Le syndicat du Journal de Québec se prépare déjà à un deuxième lock-out pour 2013. «J'entends même des cadres me dire: je vais prendre ma retraite d'ici là. Je ne me taperai pas un autre lock-out», raconte Denis Bolduc, président du syndicat de la rédaction.

Le dernier conflit de travail a duré 16 mois. Il s'est terminé en août 2008 avec la signature d'une convention collective valide jusqu'en 2013. «Mais dès janvier 2009, on a compris qu'il faudrait se battre pour faire respecter l'entente», a dit M. Bolduc.

Il soutient que les clauses sur la signature des textes, sur le travail multiplateforme et sur la zone de couverture de l'actualité locale par les employés du Journal de Québec ne seraient pas respectées. De plus, la mise en page serait maintenant faite en partie par Canoë. M. Bolduc ajoute que le syndicat attend toujours une décision arbitrale pour faire reconnaître que le surplus actuariel de la caisse de retraite (4,3 millions de dollars) revient aux travailleurs. Il affirme qu'il y a eu un «nombre record» de griefs depuis la fin du conflit. «On se demande comment ça va être dans deux ans. Tout le monde se pose la question, chez nous. C'est comme s'ils se préparaient à nous remettre à la rue», a-t-il lancé.

Quebecor a réagi par courriel hier en fin d'après-midi: «Les propos de M. Denis Bolduc sont dénués de tout fondement. Pour en saisir le non-sens, qu'il me suffise de mentionner que la convention collective au Journal de Québec ne prendra fin qu'en août 2013», a répondu J. Serge Sasseville, vice-président aux affaires corporatives et institutionnelles de Quebecor.
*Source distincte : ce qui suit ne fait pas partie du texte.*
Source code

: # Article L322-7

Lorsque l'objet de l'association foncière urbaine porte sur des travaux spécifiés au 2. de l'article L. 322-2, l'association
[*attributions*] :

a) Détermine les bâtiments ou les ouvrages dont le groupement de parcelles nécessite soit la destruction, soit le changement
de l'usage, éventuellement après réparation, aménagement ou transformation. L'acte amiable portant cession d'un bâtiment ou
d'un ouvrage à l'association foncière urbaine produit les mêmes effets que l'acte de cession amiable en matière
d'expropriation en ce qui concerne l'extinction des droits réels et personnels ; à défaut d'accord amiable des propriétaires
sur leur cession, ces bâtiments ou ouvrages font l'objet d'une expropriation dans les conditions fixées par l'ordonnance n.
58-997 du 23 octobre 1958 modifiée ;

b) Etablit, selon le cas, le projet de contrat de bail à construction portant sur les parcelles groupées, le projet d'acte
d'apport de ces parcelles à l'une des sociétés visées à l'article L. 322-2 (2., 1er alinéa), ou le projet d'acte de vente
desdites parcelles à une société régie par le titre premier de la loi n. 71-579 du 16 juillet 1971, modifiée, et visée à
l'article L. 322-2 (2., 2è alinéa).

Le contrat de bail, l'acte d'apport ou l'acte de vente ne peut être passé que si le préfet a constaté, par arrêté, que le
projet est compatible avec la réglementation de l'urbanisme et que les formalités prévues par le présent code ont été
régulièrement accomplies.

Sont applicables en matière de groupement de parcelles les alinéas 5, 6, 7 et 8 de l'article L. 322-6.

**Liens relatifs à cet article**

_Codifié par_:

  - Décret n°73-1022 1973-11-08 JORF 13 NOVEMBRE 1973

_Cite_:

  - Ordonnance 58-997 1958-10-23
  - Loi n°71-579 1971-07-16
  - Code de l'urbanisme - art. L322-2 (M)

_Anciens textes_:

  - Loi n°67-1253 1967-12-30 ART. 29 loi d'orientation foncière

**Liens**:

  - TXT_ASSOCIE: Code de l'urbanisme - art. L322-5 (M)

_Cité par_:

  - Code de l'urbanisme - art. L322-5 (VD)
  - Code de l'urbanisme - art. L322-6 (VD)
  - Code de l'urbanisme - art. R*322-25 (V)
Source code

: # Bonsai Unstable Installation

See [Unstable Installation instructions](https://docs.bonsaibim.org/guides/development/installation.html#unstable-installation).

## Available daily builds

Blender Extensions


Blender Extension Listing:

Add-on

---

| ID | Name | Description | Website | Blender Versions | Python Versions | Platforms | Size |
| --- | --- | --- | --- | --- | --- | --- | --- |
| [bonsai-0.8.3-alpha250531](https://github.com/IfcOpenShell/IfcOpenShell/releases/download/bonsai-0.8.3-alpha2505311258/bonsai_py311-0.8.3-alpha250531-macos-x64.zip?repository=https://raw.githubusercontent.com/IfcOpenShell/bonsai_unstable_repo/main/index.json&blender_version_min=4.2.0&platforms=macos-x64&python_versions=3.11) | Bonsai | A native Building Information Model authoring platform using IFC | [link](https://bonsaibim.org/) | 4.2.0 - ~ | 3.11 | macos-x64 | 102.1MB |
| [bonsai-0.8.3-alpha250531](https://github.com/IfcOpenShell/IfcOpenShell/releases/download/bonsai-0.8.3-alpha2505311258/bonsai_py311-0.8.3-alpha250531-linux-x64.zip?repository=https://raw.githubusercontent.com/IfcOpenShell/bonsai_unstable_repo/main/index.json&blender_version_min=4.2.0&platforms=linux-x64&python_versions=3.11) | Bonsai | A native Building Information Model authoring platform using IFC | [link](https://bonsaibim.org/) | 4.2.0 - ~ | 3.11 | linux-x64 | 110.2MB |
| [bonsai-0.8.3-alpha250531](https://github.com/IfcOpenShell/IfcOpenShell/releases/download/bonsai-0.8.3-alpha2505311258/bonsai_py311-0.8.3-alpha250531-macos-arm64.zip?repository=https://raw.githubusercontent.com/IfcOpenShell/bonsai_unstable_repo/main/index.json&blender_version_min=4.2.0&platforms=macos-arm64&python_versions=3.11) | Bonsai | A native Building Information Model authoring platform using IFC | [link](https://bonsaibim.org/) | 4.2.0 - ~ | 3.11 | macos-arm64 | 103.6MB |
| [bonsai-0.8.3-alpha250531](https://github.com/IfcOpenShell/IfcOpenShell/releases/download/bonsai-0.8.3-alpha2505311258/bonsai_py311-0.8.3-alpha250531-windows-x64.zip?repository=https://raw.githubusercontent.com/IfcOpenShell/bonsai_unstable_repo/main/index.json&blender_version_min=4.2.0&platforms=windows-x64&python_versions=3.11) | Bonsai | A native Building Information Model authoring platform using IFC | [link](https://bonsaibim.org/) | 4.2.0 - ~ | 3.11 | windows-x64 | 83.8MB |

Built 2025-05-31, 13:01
PKP et le perfect lock-out

Pierre Karl Péladeau a-t-il créé le perfect lock-out au Journal de Montréal? C'est ce que croient plusieurs observateurs, a dit hier le député libéral François Ouimet, qui préside la commission parlementaire sur les dispositions anti-briseurs de grève du Code du travail. Il s'est demandé si l'agence QMI est un «stratagème» créé pour remplacer des syndiqués mieux payés et contourner l'esprit de la loi. Il demande surtout si le patron de Quebecor a intérêt à régler le lock-out puisqu'il épargne en masse salariale tout en maintenant le tirage de son journal.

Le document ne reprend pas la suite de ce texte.